Sea Shepherd France aurait alors exigé d’avoir plus de poids au sein de la gestion de Rewild. En clair, de ne plus laisser Jérôme Pensu aux commandes, voire de le mettre à l’écart progressivement. Le situation s’envenime alors rapidement : Sea Shepherd France ne trouve pas normal qu’un tel soutien financier ne permette pas d’avoir davantage de poids dans la gestion, et finit par se couper du projet lorsque la SARL est officiellement en liquidation, car l’association se positionne comme repreneur et ne pourrait donc plus intervenir de la sorte.

Chaque camp défend sa version et jure qu’il n’y a aucun problème d’ego de son côté, que tout ceci dessert les animaux et qu’il est dommage d’en arriver là, etc.

On tombe déjà très bas avec ce niveau et quand chaque camp évite soigneusement de répondre à une partie des critiques de l’autre, tout cela sent malheureusement beaucoup trop la magouille.

Liquidation de la SARL et coups-bas

Ce qui se trame en arrière-plan à partir du début de l’année 2021 et surtout avec l’annonce de la liquidation en mars est toutefois clair : chaque camp essaie de passer pour le bon élève aux yeux de l’État et de la Justice.

L’escalade continue jusqu’au point où Sea Shepherd France dénonce la cagnotte mise en place par l’autre équipe et coupe les accès aux réseaux sociaux.

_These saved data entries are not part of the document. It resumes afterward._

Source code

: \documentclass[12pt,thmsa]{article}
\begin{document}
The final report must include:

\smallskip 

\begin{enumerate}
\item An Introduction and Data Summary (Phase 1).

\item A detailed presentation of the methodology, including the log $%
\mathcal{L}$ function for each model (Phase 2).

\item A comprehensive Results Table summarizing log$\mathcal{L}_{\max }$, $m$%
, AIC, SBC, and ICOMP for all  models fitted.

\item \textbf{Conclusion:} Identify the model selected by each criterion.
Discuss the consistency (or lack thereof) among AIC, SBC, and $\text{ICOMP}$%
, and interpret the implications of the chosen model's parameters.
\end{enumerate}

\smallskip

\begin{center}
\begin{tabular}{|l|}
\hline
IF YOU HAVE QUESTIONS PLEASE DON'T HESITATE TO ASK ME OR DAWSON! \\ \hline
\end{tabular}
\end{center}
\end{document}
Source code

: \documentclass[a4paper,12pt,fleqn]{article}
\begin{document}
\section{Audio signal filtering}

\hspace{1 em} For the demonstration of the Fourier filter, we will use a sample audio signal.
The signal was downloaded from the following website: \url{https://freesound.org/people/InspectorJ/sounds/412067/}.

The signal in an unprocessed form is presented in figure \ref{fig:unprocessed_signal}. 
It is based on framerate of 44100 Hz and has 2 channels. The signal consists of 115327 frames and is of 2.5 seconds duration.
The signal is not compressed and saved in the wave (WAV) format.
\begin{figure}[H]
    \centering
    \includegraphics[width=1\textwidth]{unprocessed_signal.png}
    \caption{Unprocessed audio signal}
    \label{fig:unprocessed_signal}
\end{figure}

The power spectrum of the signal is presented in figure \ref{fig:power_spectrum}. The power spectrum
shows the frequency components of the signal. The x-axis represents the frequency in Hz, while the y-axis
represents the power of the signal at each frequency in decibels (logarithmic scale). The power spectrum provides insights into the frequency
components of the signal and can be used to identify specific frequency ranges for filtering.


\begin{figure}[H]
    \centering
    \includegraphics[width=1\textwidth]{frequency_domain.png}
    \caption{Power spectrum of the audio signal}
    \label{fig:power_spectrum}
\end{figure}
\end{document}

Ces règlements de compte iront même jusqu’au tribunal… les uns cherchent à récupérer les accès aux réseaux sociaux, les autres à mettre sur la touche un gérant qui n’aurait plus aucune légitimité.

Les mêmes qui faisaient front en septembre pour dénoncer l’économie des zoos et de la captivité, qui n’avaient pas peur des attaques des services vétérinaires, se retrouvent six mois plus tard à se chamailler et demander l’intervention de la justice française ? On marche sur la tête.

On ne peut pas bomber le torse face à l’exploitation animale lors d’une conférence de presse un jour pour tomber aussi bas le lendemain.

On passe ainsi de : c’est de la faute des anciens gérants qui nous ont laissé un zoo dans un état lamentable, aux services vétérinaires qui font délibérément du zèle pour nous faire couler et enfin au monde des zoos qui nous perçoivent comme une menace à éliminer… à c’est de la faute de Jérôme Pensu / c’est de la faute de la présidente de Sea Shepherd France.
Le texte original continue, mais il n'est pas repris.